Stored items
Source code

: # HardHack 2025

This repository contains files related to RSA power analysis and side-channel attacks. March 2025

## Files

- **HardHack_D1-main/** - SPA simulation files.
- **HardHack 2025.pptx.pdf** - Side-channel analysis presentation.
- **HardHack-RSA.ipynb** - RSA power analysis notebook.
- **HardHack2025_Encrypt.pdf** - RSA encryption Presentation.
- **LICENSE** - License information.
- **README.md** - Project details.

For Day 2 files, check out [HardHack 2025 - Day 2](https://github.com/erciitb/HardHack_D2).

» WHAT TO PRODUCE: Return only this span, exactly: the line that contains "- **HardHack2025_Encrypt.pdf** - RSA" and all lines after it to the end of the records.

» ANSWER TO THIS PROBLEM:
- **HardHack2025_Encrypt.pdf** - RSA encryption Presentation.
- **LICENSE** - License information.
- **README.md** - Project details.

For Day 2 files, check out [HardHack 2025 - Day 2](https://github.com/erciitb/HardHack_D2).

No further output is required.